INPUT FOR THIS TASK.

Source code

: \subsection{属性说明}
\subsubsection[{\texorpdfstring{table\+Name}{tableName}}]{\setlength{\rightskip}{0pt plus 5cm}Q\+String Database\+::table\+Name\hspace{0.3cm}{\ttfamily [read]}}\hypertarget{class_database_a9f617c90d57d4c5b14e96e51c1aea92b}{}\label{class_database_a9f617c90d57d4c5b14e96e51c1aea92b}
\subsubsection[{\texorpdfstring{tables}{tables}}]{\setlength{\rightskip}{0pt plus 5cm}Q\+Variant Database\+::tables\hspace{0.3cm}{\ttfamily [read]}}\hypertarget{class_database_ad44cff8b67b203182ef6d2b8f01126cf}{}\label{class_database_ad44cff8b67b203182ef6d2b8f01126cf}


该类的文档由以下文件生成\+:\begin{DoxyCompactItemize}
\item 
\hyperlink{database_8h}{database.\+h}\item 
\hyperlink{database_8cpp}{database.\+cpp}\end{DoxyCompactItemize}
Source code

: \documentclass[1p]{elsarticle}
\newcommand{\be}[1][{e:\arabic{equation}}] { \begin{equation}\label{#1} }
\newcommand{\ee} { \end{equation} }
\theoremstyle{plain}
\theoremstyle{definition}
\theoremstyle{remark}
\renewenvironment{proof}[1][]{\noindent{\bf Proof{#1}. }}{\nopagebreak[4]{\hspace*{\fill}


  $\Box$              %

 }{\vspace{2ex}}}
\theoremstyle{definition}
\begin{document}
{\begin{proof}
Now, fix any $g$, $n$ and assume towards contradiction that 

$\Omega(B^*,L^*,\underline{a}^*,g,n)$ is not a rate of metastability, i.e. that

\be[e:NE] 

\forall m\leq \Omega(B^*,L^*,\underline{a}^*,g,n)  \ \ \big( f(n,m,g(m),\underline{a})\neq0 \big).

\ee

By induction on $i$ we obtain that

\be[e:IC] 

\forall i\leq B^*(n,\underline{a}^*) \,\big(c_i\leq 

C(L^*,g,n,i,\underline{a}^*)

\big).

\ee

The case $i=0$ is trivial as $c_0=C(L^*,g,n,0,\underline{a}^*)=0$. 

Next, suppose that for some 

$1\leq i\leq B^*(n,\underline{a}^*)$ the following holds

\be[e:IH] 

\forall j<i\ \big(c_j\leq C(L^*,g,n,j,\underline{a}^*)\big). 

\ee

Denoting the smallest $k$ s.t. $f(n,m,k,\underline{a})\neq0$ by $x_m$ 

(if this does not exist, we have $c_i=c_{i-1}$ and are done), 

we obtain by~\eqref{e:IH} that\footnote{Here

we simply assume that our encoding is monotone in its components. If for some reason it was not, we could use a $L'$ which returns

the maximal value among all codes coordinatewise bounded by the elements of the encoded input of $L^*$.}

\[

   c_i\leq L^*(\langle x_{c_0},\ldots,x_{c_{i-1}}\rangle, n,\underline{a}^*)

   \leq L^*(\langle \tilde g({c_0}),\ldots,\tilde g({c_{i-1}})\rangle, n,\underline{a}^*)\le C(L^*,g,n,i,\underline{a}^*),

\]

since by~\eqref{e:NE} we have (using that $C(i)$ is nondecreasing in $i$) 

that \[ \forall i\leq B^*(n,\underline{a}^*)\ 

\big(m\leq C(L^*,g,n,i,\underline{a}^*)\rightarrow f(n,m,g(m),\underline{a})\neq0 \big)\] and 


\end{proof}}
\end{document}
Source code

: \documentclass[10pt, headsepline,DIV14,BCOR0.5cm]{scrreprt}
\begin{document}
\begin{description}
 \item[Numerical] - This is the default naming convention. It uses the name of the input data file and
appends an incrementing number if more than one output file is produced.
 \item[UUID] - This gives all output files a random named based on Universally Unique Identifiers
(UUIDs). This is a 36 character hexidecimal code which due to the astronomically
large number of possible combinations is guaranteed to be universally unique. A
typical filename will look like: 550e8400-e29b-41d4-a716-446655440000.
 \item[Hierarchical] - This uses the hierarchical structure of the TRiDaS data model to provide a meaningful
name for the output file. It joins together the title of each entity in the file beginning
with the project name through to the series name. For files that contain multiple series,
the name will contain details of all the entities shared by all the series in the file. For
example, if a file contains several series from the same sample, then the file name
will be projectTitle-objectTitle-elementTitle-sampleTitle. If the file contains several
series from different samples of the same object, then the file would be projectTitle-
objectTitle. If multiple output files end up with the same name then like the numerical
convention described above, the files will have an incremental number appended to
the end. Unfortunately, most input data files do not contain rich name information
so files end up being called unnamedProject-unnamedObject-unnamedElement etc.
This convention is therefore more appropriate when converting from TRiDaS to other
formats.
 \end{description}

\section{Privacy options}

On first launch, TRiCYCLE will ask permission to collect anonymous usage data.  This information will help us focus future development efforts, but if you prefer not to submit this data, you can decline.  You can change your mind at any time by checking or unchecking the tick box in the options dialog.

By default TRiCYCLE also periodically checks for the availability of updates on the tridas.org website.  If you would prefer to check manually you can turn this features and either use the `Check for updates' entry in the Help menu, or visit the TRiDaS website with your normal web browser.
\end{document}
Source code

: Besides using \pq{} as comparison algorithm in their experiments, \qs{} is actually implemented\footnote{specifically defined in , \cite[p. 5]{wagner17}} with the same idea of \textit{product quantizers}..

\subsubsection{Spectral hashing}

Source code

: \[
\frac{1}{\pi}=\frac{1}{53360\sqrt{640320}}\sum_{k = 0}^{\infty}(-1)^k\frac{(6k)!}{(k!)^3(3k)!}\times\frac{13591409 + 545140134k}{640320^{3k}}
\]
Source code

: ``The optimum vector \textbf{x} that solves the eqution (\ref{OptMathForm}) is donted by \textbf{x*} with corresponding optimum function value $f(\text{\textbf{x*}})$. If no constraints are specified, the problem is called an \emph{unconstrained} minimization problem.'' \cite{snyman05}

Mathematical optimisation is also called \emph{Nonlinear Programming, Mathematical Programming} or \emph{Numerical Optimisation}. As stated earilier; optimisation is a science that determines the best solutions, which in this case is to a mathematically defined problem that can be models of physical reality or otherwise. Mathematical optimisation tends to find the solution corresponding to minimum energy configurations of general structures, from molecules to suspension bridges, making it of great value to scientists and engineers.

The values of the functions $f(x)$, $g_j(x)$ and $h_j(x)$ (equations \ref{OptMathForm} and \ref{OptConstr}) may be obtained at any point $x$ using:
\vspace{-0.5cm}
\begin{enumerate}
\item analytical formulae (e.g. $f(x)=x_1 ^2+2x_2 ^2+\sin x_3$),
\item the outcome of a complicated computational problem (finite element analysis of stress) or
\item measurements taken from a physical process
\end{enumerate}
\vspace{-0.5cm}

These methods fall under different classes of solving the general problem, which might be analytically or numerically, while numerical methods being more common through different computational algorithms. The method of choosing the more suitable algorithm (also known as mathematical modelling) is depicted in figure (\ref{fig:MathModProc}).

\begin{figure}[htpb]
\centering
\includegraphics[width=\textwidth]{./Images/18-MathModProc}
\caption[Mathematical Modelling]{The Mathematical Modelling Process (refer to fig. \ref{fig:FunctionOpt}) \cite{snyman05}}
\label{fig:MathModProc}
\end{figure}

TASK TO CARRY OUT.
From the start of the data to the line that holds "Now, fix any", retype each line exactly, with both ends included.

OUTPUT.
Source code

: \subsection{属性说明}
\subsubsection[{\texorpdfstring{table\+Name}{tableName}}]{\setlength{\rightskip}{0pt plus 5cm}Q\+String Database\+::table\+Name\hspace{0.3cm}{\ttfamily [read]}}\hypertarget{class_database_a9f617c90d57d4c5b14e96e51c1aea92b}{}\label{class_database_a9f617c90d57d4c5b14e96e51c1aea92b}
\subsubsection[{\texorpdfstring{tables}{tables}}]{\setlength{\rightskip}{0pt plus 5cm}Q\+Variant Database\+::tables\hspace{0.3cm}{\ttfamily [read]}}\hypertarget{class_database_ad44cff8b67b203182ef6d2b8f01126cf}{}\label{class_database_ad44cff8b67b203182ef6d2b8f01126cf}


该类的文档由以下文件生成\+:\begin{DoxyCompactItemize}
\item 
\hyperlink{database_8h}{database.\+h}\item 
\hyperlink{database_8cpp}{database.\+cpp}\end{DoxyCompactItemize}
Source code

: \documentclass[1p]{elsarticle}
\newcommand{\be}[1][{e:\arabic{equation}}] { \begin{equation}\label{#1} }
\newcommand{\ee} { \end{equation} }
\theoremstyle{plain}
\theoremstyle{definition}
\theoremstyle{remark}
\renewenvironment{proof}[1][]{\noindent{\bf Proof{#1}. }}{\nopagebreak[4]{\hspace*{\fill}


  $\Box$              %

 }{\vspace{2ex}}}
\theoremstyle{definition}
\begin{document}
{\begin{proof}
Now, fix any $g$, $n$ and assume towards contradiction that 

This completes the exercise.